Robbie Brenner is the producer of one of those Sundance films, the fact-based drama Burden. Despite winning the Audience Award at Sundance in the U.S. Dramatic category, the Andrew Heckler film is still being pawed over by several potential buyers that I’ve heard includes Global Road. The film stars Garrett Hedlund as a rising KKK member who falls for a single mother (Andrea Riseborough), confronts his senseless hatred, leaves the KKK and is sheltered by an African American preacher (Forest Whitaker) when he’s threatened by his former white-sheeted hate-mongering comrades. The film also stars Usher Raymond and Tom Wilkinson.

Brenner is already counting her blessings. It was only 15 years ago that she became involved with Heckler and made promises to that couple and the preacher. They are still alive to see the film. She wasn’t as lucky when she agreed to shepherd the story of Ron Woodroof, the cowboy who came down with AIDS in Dallas Buyers Club. In the 20 years it took to get that film made, Woodroof and other real life subjects had died by the time the film won two Oscars (including Matthew McConaughey winning Best Actor for playing Woodruff) and got a Best Picture nomination in 2013. In Burden, the only principal character who died was the one who played Burden’s angry KKK leader father figure (played in the film by Wilkinson).

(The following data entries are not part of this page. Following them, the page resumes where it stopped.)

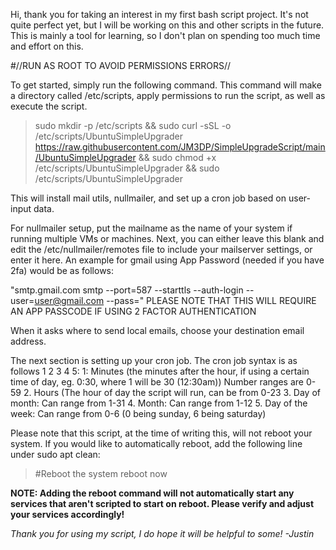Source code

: Hi, thank you for taking an interest in my first bash script project.
It's not quite perfect yet, but I will be working on this and other scripts in the future.
This is mainly a tool for learning, so I don't plan on spending too much time and effort on this.


#//RUN AS ROOT TO AVOID PERMISSIONS ERRORS//

To get started, simply run the following command. This command will make a directory called /etc/scripts, apply permissions to run the script, as well as execute the script.

>sudo mkdir -p /etc/scripts && sudo curl -sSL -o /etc/scripts/UbuntuSimpleUpgrader https://raw.githubusercontent.com/JM3DP/SimpleUpgradeScript/main/UbuntuSimpleUpgrader && sudo chmod +x /etc/scripts/UbuntuSimpleUpgrader && sudo /etc/scripts/UbuntuSimpleUpgrader

This will install mail utils, nullmailer, and set up a cron job based on user-input data.

For nullmailer setup, put the mailname as the name of your system if running multiple VMs or machines.
Next, you can either leave this blank and edit the /etc/nullmailer/remotes file to include your mailserver settings, or enter it here. An example for gmail using App Password (needed if you have 2fa) would be as follows:

"smtp.gmail.com smtp --port=587 --starttls --auth-login --user=<user@gmail.com> --pass=<passcode>"
    PLEASE NOTE THAT THIS WILL REQUIRE AN APP PASSCODE IF USING 2 FACTOR AUTHENTICATION
  
 When it asks where to send local emails, choose your destination email address.
  
  The next section is setting up your cron job. The cron job syntax is as follows 1 2 3 4 5:
            1: Minutes (the minutes after the hour, if using a certain time of day, eg. 0:30, where 1 will be 30 (12:30am)) Number ranges are 0-59
            2. Hours (The hour of day the script will run, can be from 0-23
            3. Day of month: Can range from 1-31
            4. Month: Can range from 1-12
            5. Day of the week: Can range from 0-6 (0 being sunday, 6 being saturday)
  
  
  
Please note that this script, at the time of writing this, will not reboot your system. If you would like to automatically reboot, add the following line under sudo apt clean:
  
 > #Reboot the system
 >  reboot now
  
  **NOTE: Adding the reboot command will not automatically start any services that aren't scripted to start on reboot. Please verify and adjust your services accordingly!**
  
  *Thank you for using my script, I do hope it will be helpful to some! -Justin*
  
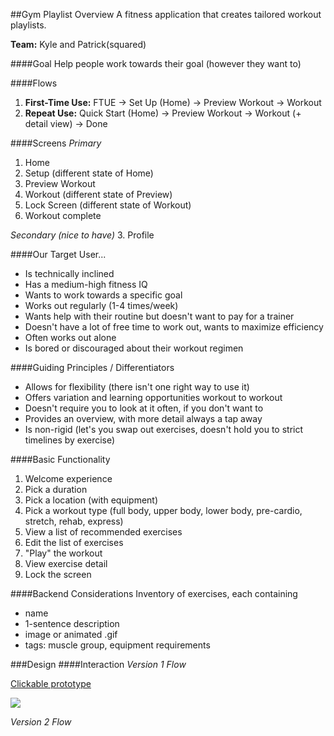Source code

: ##Gym Playlist Overview
A fitness application that creates tailored workout playlists.

**Team:** Kyle and Patrick(squared)

####Goal
Help people work towards their goal (however they want to)

####Flows
1. **First-Time Use:** FTUE → Set Up (Home) → Preview Workout → Workout 
2. **Repeat Use:** Quick Start (Home) → Preview Workout → Workout (+ detail view) → Done

####Screens
*Primary*
1. Home
2. Setup (different state of Home)
3. Preview Workout 
4. Workout (different state of Preview)
5. Lock Screen (different state of Workout)
6. Workout complete 

*Secondary (nice to have)*
3. Profile



####Our Target User...
* Is technically inclined
* Has a medium-high fitness IQ
* Wants to work towards a specific goal 
* Works out regularly (1-4 times/week)
* Wants help with their routine but doesn't want to pay for a trainer
* Doesn't have a lot of free time to work out, wants to maximize efficiency 
* Often works out alone
* Is bored or discouraged about their workout regimen

####Guiding Principles / Differentiators 
* Allows for flexibility (there isn't one right way to use it)
* Offers variation and learning opportunities workout to workout
* Doesn't require you to look at it often, if you don't want to
* Provides an overview, with more detail always a tap away
* Is non-rigid (let's you swap out exercises, doesn't hold you to strict timelines by exercise)

####Basic Functionality
1. Welcome experience
2. Pick a duration
3. Pick a location (with equipment)
4. Pick a workout type (full body, upper body, lower body, pre-cardio, stretch, rehab, express)
5. View a list of recommended exercises 
6. Edit the list of exercises 
7. "Play" the workout 
8. View exercise detail
9. Lock the screen

####Backend Considerations
Inventory of exercises, each containing
* name
* 1-sentence description
* image or animated .gif
* tags: muscle group, equipment requirements 

###Design
####Interaction
*Version 1 Flow*

[Clickable prototype](https://www.flinto.com/p/a569eae1)

<img src="https://lh3.googleusercontent.com/-3j5kRncOWEc/VXdCavPMhlI/AAAAAAAADeI/hd1BmeUlbXI/s563/GymPlaylist_WireWalkthrough_v01pw.gif">

*Version 2 Flow*



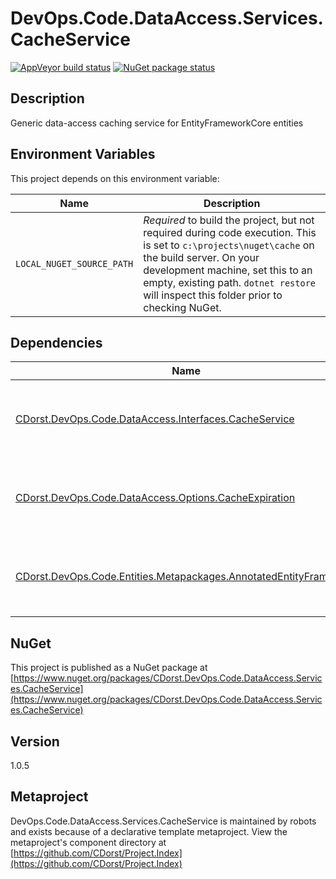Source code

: # DevOps.Code.DataAccess.Services.CacheService

[![AppVeyor build status](https://img.shields.io/appveyor/ci/cdorst/devops-code-dataaccess-services-cacheservice.svg?label=AppVeyor&style=for-the-badge)](https://ci.appveyor.com/project/cdorst/devops-code-dataaccess-services-cacheservice)
[![NuGet package status](https://img.shields.io/nuget/v/CDorst.DevOps.Code.DataAccess.Services.CacheService.svg?label=NuGet&style=for-the-badge)](https://www.nuget.org/packages/CDorst.DevOps.Code.DataAccess.Services.CacheService)

## Description

Generic data-access caching service for EntityFrameworkCore entities

## Environment Variables

This project depends on this environment variable:

Name | Description
---- | -----------
`LOCAL_NUGET_SOURCE_PATH` | *Required* to build the project, but not required during code execution. This is set to `c:\projects\nuget\cache` on the build server. On your development machine, set this to an empty, existing path. `dotnet restore` will inspect this folder prior to checking NuGet.

## Dependencies

Name | Status
---- | ------
[CDorst.DevOps.Code.DataAccess.Interfaces.CacheService](https://github.com/CDorst/DevOps.Code.DataAccess.Interfaces.CacheService) | [![AppVeyor build status](https://img.shields.io/appveyor/ci/cdorst/devops-code-dataaccess-interfaces-cacheservice.svg?label=AppVeyor&style=flat-square)](https://ci.appveyor.com/project/cdorst/devops-code-dataaccess-interfaces-cacheservice) [![NuGet package status](https://img.shields.io/nuget/v/CDorst.DevOps.Code.DataAccess.Interfaces.CacheService.svg?label=NuGet&style=flat-square)](https://www.nuget.org/packages/CDorst.DevOps.Code.DataAccess.Interfaces.CacheService)
[CDorst.DevOps.Code.DataAccess.Options.CacheExpiration](https://github.com/CDorst/DevOps.Code.DataAccess.Options.CacheExpiration) | [![AppVeyor build status](https://img.shields.io/appveyor/ci/cdorst/devops-code-dataaccess-options-cacheexpiration.svg?label=AppVeyor&style=flat-square)](https://ci.appveyor.com/project/cdorst/devops-code-dataaccess-options-cacheexpiration) [![NuGet package status](https://img.shields.io/nuget/v/CDorst.DevOps.Code.DataAccess.Options.CacheExpiration.svg?label=NuGet&style=flat-square)](https://www.nuget.org/packages/CDorst.DevOps.Code.DataAccess.Options.CacheExpiration)
[CDorst.DevOps.Code.Entities.Metapackages.AnnotatedEntityFramework](https://github.com/CDorst/DevOps.Code.Entities.Metapackages.AnnotatedEntityFramework) | [![AppVeyor build status](https://img.shields.io/appveyor/ci/cdorst/devops-code-entities-metapackages-annotatedentityf.svg?label=AppVeyor&style=flat-square)](https://ci.appveyor.com/project/cdorst/devops-code-entities-metapackages-annotatedentityf) [![NuGet package status](https://img.shields.io/nuget/v/CDorst.DevOps.Code.Entities.Metapackages.AnnotatedEntityFramework.svg?label=NuGet&style=flat-square)](https://www.nuget.org/packages/CDorst.DevOps.Code.Entities.Metapackages.AnnotatedEntityFramework)

## NuGet

This project is published as a NuGet package at [https://www.nuget.org/packages/CDorst.DevOps.Code.DataAccess.Services.CacheService](https://www.nuget.org/packages/CDorst.DevOps.Code.DataAccess.Services.CacheService)

## Version

1.0.5

## Metaproject

DevOps.Code.DataAccess.Services.CacheService is maintained by robots and exists because of a declarative template metaproject. View the metaproject's component directory at [https://github.com/CDorst/Project.Index](https://github.com/CDorst/Project.Index)

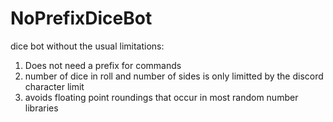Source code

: # NoPrefixDiceBot
dice bot without the usual limitations:
<ol>
  <li>Does not need a prefix for commands</li>
  <li>number of dice in roll and number of sides is only limitted by the discord character limit</li>
  <li>avoids floating point roundings that occur in most random number libraries</li>
</ol>
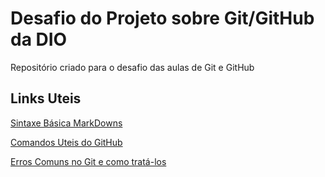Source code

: # Desafio do Projeto sobre Git/GitHub da DIO
Repositório criado para o desafio das aulas de Git e GitHub


## Links Uteis 
[Sintaxe Básica MarkDowns](https://www.markdownguide.org)

[Comandos Uteis do GitHub](https://www.treinaweb.com.br/blog/comandos-do-git-que-voce-precisa-conhecer-parte-1)

[Erros Comuns no Git e como tratá-los](https://www.campuscode.com.br/conteudos/erros-mais-comuns-com-git-e-como-corrigi-los)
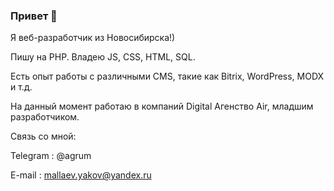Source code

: ### Привет 👋
Я веб-разработчик из Новосибирска!) 

Пишу на PHP. Владею JS, CSS, HTML, SQL.

Есть опыт работы с различными CMS, такие как Bitrix, WordPress, MODX и т.д.

На данный момент работаю в компаний Digital Агенство Air, младшим разработчиком.

Связь со мной:

Telegram : @agrum

E-mail : mallaev.yakov@yandex.ru


<!--
**mallaev12/mallaev12** is a ✨ _special_ ✨ repository because its `README.md` (this file) appears on your GitHub profile.

Here are some ideas to get you started:

- 🔭 I’m currently working on ...
- 🌱 I’m currently learning ...
- 👯 I’m looking to collaborate on ...
- 🤔 I’m looking for help with ...
- 💬 Ask me about ...
- 📫 How to reach me: ...
- 😄 Pronouns: ...
- ⚡ Fun fact: ...
-->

“Like any independent movie, this had a million stops and starts, with every actor you can imagine being attached, and the financing coming together and falling apart,” she said. Once, the picture seemed on a smooth track until the financier went to jail. “We didn’t even have a lead actor until three weeks before shooting, when Garrett showed up and became Mike Burden, with all the quirks and tics. What we had as our anchor that kept us going all these years was Forest, who connected to the reverend character in 2006 and never stopped loving this story.”
Brenner said the Sundance audience response was overwhelming, and there was even a book set up about the characters in the movie that will be published when the film gets released. So why is the distribution deal taking so long?
“This is a dangerous, disruptive movie with a message of love and acceptance that had the audience applauding and totally into it at Eccles,” she said. “We’ve tested it and have seen how the faith-based audience has responded to it,” added Brenner, speaking like the producer she is. “We are confident that whoever bets on the film will see it pay off. But the instinct is to want things that are right down the middle, and take the easiest road. We don’t make movies for executives though, we make them for audience. And we are confident people will come in droves. It is a shame the place the world is in right now, where the message here becomes relevant and timely all of a sudden. The movie isn’t about politics, or Charlottesville or Trump or any of the things we got asked about in the Q&A at Sundance. It’s one man’s journey, and it’s about love.”
Endeavor Content and CAA are selling the movie together.